[WORK TASK] What is needed is an exact copy of the lines from the start of the records below through the line with "or inter-agent messages.", without the pictures.

[EXCERPTED DATA]

------------------------------------------------

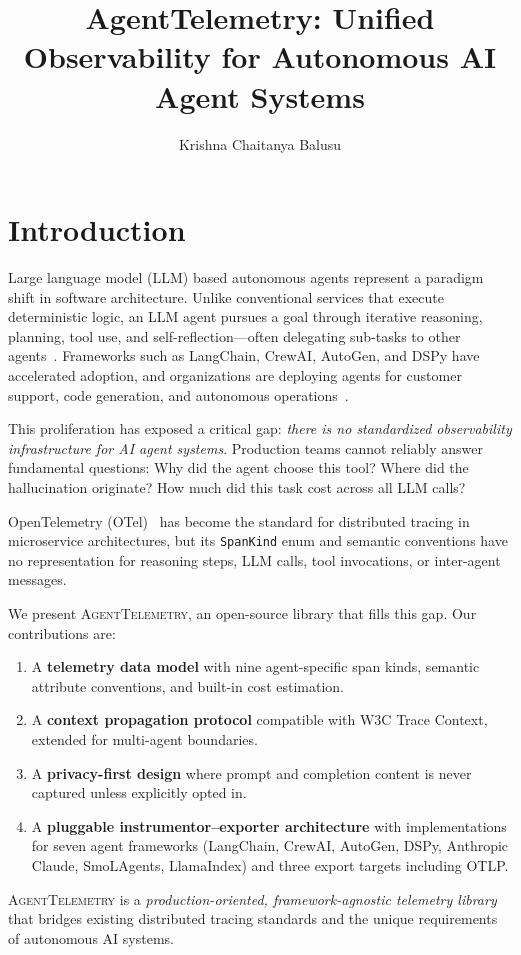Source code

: \documentclass[sigplan,10pt,screen]{acmart}
\title{AgentTelemetry: Unified Observability for Autonomous AI Agent Systems}
\author{Krishna Chaitanya Balusu}
\affiliation{%
  \institution{Independent Researcher}
  \country{United States}
}
\begin{document}
\maketitle

\section{Introduction}
\label{sec:introduction}

Large language model (LLM) based autonomous agents represent a paradigm shift
in software architecture.  Unlike conventional services that execute
deterministic logic, an LLM agent pursues a goal through iterative reasoning,
planning, tool use, and self-reflection---often delegating sub-tasks to other
agents~\cite{agentbench,agentboard}.  Frameworks such as LangChain, CrewAI,
AutoGen, and DSPy have accelerated adoption, and organizations are deploying
agents for customer support, code generation, and autonomous
operations~\cite{aiops_survey}.

This proliferation has exposed a critical gap: \emph{there is no
standardized observability infrastructure for AI agent systems}.
Production teams cannot reliably answer fundamental questions: Why did
the agent choose this tool?  Where did the hallucination originate?
How much did this task cost across all LLM calls?

OpenTelemetry (OTel)~\cite{otel} has become the standard for
distributed tracing in microservice architectures, but its
\texttt{Span\-Kind} enum and semantic conventions have no
representation for reasoning steps, LLM calls, tool invocations,
or inter-agent messages.

We present \textsc{AgentTelemetry}, an open-source library that fills
this gap.  Our contributions are:
\begin{enumerate}[leftmargin=*,nosep]
    \item A \textbf{telemetry data model} with nine agent-specific span
        kinds, semantic attribute conventions, and built-in cost estimation.
    \item A \textbf{context propagation protocol} compatible with W3C
        Trace Context, extended for multi-agent boundaries.
    \item A \textbf{privacy-first design} where prompt and completion
        content is never captured unless explicitly opted in.
    \item A \textbf{pluggable instrumentor--exporter architecture}
        with implementations for seven agent frameworks (LangChain,
        CrewAI, AutoGen, DSPy, Anthropic Claude, SmoLAgents,
        LlamaIndex) and three export targets including OTLP.
\end{enumerate}
\textsc{AgentTelemetry} is a \emph{production-oriented,
framework-agnostic telemetry library} that bridges existing distributed
tracing standards and the unique requirements of autonomous AI systems.
\end{document}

------------------------------------------------

[YOUR RESPONSE]
Source code

: \documentclass[sigplan,10pt,screen]{acmart}
\title{AgentTelemetry: Unified Observability for Autonomous AI Agent Systems}
\author{Krishna Chaitanya Balusu}
\affiliation{%
  \institution{Independent Researcher}
  \country{United States}
}
\begin{document}
\maketitle

\section{Introduction}
\label{sec:introduction}

Large language model (LLM) based autonomous agents represent a paradigm shift
in software architecture.  Unlike conventional services that execute
deterministic logic, an LLM agent pursues a goal through iterative reasoning,
planning, tool use, and self-reflection---often delegating sub-tasks to other
agents~\cite{agentbench,agentboard}.  Frameworks such as LangChain, CrewAI,
AutoGen, and DSPy have accelerated adoption, and organizations are deploying
agents for customer support, code generation, and autonomous
operations~\cite{aiops_survey}.

This proliferation has exposed a critical gap: \emph{there is no
standardized observability infrastructure for AI agent systems}.
Production teams cannot reliably answer fundamental questions: Why did
the agent choose this tool?  Where did the hallucination originate?
How much did this task cost across all LLM calls?

OpenTelemetry (OTel)~\cite{otel} has become the standard for
distributed tracing in microservice architectures, but its
\texttt{Span\-Kind} enum and semantic conventions have no
representation for reasoning steps, LLM calls, tool invocations,
or inter-agent messages.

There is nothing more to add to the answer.